A social norm, separating Switzerland and the United States: at the end of a student presentation, I was the only one clapping. Everyone else: rapping on the table. A cool, maybe better, sound.

Computing and education

I’m in the computer room at a grand old hotel in New Paltz, NY, the Mohonk Mountain House, fretting about what to say to a group of school business managers gathered here under the banner of the NYSAIS. I’m here to talk about computing and education. (At the Berkman Center, this topic is one of our three core thematic areas of inquiry, along with Internet & content issues like IP and Internet & democracy. Charlie Nesson, JZ, and Colin Maclay do a much better job than I do in keeping this issue in the foreground of our work.)

The best part about attending a similar event last Fall was meeting several inspiring and insightful teachers. Some of them not only blog themselves, but think hard and well about computing and teaching. One of those teachers is Arvind Grover, whose blog I was scanning by way of research for some of those inspired thoughts I recall him having. For one, he thinks that “We need to be training our students to be problems solvers, not fact-repeaters. I advocate for computer science starting lower school and going all the way through college. The effect of technology on the world has been dramatic and it continues. … If your school does not have a computer science program, you must ask yourself why not? If your school does have a computer science program, you must ask yourself is it the right one?” He refers us to a ComputerWorld article on the future of computer science.

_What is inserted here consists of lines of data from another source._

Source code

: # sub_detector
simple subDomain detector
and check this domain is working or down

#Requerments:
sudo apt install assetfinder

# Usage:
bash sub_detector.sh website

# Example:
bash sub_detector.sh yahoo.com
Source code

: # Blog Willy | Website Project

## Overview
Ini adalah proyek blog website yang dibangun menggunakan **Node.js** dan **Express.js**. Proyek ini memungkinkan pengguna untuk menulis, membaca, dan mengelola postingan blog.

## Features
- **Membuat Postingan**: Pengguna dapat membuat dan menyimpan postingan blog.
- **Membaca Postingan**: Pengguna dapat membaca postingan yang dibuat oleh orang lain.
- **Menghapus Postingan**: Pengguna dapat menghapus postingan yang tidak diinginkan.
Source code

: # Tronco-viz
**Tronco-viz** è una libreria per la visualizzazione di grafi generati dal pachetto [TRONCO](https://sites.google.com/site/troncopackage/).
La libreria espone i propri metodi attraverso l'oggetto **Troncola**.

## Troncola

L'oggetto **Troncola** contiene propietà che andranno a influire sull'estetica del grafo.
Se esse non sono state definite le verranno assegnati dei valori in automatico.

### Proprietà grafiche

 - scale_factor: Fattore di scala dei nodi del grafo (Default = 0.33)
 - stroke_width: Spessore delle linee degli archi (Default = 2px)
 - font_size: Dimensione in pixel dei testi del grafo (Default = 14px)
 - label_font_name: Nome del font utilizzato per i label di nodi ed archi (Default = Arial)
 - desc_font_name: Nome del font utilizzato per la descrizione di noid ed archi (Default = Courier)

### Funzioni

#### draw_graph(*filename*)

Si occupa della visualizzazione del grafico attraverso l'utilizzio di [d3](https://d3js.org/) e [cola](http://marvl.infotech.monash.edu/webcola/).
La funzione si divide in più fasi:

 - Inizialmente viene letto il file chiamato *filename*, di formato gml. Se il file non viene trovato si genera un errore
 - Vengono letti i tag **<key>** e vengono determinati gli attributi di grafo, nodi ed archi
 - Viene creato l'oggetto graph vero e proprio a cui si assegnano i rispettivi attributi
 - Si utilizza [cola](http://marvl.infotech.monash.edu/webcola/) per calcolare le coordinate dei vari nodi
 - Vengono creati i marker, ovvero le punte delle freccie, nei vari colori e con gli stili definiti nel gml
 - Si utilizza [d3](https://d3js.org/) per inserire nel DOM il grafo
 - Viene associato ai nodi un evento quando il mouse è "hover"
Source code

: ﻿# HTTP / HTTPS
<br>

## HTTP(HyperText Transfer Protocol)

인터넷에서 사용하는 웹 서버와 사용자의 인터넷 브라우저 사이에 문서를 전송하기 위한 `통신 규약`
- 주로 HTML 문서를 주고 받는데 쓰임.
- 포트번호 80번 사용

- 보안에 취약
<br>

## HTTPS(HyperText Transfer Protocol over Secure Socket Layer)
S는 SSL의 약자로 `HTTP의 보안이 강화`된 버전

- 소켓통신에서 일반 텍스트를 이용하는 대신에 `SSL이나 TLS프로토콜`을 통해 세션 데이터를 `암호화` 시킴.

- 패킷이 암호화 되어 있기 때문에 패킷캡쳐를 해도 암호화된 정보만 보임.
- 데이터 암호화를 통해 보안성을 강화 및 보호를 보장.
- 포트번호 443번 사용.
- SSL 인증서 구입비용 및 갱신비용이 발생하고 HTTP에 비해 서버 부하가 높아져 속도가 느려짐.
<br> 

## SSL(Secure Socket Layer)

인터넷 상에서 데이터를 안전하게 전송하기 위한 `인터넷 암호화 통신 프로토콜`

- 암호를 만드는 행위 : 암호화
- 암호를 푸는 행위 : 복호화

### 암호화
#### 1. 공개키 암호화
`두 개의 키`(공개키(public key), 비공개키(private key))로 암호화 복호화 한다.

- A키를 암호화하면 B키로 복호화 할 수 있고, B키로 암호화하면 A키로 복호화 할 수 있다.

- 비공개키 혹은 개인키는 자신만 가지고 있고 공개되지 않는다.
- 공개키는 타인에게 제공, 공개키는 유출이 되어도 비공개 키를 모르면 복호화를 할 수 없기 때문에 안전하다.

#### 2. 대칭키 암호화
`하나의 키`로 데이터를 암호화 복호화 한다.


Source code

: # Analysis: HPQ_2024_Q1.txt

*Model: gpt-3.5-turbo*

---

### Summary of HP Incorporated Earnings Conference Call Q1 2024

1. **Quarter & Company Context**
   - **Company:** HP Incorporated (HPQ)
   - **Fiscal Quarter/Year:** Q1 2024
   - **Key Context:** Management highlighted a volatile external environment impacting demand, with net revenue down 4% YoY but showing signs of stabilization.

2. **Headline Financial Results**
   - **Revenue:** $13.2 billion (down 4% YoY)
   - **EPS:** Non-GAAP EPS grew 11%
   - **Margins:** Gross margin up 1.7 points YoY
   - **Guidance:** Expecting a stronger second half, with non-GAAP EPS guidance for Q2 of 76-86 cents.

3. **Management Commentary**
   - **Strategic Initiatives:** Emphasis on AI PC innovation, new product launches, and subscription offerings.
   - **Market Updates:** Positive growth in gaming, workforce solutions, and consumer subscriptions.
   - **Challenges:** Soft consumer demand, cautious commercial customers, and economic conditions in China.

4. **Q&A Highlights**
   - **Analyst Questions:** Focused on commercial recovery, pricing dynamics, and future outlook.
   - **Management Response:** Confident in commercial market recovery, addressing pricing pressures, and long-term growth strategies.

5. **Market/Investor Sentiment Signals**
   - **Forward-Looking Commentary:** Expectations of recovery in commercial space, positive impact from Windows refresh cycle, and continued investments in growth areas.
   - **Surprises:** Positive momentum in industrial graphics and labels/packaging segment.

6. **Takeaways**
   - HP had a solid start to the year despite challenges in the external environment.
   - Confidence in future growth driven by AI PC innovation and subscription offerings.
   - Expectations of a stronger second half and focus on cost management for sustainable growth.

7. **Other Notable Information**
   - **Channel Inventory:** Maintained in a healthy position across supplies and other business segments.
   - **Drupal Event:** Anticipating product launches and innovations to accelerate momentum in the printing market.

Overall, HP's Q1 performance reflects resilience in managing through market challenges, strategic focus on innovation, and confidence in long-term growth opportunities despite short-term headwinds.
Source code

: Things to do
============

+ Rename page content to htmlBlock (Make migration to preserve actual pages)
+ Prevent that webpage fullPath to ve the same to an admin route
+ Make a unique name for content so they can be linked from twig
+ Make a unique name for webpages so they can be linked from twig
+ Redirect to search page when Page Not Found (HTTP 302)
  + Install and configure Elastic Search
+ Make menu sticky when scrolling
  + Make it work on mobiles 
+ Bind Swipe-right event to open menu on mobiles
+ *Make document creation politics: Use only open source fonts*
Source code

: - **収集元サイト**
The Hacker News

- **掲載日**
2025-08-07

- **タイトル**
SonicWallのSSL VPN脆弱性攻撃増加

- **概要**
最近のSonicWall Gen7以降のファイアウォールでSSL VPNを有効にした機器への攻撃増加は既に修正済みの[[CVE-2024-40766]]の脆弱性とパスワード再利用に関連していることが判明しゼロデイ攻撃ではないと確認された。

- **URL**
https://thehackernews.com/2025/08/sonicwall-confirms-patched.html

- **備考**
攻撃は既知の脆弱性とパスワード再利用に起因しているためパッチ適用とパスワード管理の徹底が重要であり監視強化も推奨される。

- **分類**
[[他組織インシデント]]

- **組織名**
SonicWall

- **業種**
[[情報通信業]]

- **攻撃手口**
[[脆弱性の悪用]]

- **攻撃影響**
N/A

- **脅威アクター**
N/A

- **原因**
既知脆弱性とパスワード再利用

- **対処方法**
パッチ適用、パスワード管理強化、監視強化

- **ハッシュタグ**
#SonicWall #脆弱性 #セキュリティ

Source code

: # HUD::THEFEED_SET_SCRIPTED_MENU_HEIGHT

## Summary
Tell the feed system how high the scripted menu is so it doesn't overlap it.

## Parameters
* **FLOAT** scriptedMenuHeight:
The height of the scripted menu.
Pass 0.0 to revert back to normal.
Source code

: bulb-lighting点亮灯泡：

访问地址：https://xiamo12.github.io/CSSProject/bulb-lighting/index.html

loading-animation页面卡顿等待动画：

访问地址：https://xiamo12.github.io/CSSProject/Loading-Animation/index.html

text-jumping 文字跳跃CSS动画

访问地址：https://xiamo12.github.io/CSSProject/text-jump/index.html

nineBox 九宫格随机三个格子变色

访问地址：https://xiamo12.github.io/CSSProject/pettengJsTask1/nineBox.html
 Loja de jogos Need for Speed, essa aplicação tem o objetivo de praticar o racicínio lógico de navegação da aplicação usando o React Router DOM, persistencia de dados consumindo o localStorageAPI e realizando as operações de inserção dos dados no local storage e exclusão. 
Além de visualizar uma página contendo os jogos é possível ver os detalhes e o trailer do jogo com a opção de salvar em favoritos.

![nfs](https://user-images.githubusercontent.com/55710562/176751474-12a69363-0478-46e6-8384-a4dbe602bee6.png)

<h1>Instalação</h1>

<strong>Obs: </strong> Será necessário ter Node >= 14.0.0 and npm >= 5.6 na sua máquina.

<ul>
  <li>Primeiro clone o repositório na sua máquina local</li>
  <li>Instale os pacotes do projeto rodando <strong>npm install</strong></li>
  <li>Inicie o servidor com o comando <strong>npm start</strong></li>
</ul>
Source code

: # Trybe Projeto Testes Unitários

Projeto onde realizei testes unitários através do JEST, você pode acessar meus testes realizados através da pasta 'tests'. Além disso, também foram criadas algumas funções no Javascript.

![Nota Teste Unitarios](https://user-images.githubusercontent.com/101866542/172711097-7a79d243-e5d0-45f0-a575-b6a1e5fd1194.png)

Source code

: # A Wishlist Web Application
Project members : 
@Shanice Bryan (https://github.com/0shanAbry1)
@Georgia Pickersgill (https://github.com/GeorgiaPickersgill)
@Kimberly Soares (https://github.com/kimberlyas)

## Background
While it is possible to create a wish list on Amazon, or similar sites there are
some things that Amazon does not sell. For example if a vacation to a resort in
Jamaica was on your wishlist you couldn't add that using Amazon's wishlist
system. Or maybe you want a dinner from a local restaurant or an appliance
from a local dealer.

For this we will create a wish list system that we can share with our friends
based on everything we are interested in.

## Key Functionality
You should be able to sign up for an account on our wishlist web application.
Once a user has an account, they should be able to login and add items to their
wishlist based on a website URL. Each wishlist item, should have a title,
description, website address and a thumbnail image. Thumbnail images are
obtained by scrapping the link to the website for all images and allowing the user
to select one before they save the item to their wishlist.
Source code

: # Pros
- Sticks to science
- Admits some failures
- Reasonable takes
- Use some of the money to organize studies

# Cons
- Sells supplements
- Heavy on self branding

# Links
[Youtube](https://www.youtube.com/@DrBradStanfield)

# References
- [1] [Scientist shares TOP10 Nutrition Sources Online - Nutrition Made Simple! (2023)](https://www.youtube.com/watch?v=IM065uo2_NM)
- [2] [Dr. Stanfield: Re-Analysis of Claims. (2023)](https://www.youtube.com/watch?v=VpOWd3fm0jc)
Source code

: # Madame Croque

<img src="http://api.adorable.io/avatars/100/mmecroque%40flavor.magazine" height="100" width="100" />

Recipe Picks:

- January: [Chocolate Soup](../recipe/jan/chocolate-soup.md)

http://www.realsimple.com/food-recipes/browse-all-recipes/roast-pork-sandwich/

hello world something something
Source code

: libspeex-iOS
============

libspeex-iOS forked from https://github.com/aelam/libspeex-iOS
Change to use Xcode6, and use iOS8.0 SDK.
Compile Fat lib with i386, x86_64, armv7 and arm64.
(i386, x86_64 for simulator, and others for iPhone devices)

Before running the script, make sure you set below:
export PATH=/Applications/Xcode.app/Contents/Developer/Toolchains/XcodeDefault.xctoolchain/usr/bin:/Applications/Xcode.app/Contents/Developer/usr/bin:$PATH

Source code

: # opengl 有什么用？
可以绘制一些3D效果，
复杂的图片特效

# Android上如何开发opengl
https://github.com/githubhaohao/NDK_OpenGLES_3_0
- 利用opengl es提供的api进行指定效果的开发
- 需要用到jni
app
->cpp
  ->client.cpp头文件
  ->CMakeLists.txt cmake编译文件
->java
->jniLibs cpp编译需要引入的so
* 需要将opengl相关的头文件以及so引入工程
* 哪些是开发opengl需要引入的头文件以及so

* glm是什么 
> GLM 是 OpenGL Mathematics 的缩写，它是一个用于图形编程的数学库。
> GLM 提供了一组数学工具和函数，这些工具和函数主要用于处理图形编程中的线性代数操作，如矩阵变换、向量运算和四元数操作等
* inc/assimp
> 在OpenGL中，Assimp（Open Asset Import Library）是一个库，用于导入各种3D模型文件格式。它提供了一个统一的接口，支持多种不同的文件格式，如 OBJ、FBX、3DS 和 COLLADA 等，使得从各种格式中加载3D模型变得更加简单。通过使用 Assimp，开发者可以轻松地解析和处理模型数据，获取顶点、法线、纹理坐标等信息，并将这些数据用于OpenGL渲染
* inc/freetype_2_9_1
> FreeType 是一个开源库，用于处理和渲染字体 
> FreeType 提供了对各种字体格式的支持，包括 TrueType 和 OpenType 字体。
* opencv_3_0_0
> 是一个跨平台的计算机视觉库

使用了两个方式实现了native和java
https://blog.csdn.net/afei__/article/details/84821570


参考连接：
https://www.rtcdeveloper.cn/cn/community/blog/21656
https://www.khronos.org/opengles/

I agree. But I’m also puzzling over another, related question. If you are teaching today’s Digital Natives but not using technology to do so, why not? And if you are, what’s your purpose in doing so? You may well have a good reason NOT to use computing in any way in the teaching process. A professor at Harvard Law School, Elizabeth Warren, makes a compelling case about how she teaches using the Socratic method and the extent to which that method is about a highly focused, person-to-person exchange in the classroom (and associated benefits to onlookers who are not looking at IMs and smirking about what someone just sent them). Absent a specific pedagogical reason of this sort — and there are many — I think any educator, at any level, has to ask themselves if they are in fact engaging students in the digital environment in which a large percentage of their students immerse themselves. It does not mean everyone has to teach computing, or the law of computing, or some off-shoot of it. But I do think that it’s becoming increasingly important to join the issue in schools of all levels. What is your strategy for using computing as part of the teaching and learning process? If you ignore computing, are you effectively preparing your students for where they head next? Are you engaging them where they are right now? Are you, and your students, contributing to the emerging digital commons of shared knowledge? And are you making the most of your community’s digital identity? Charlie Nesson asks, “What’s your cyberstrategy?”  The answer might be no, or I don’t have one, or I don’t care, but failing to ask the questions strikes me as the big potential mistake.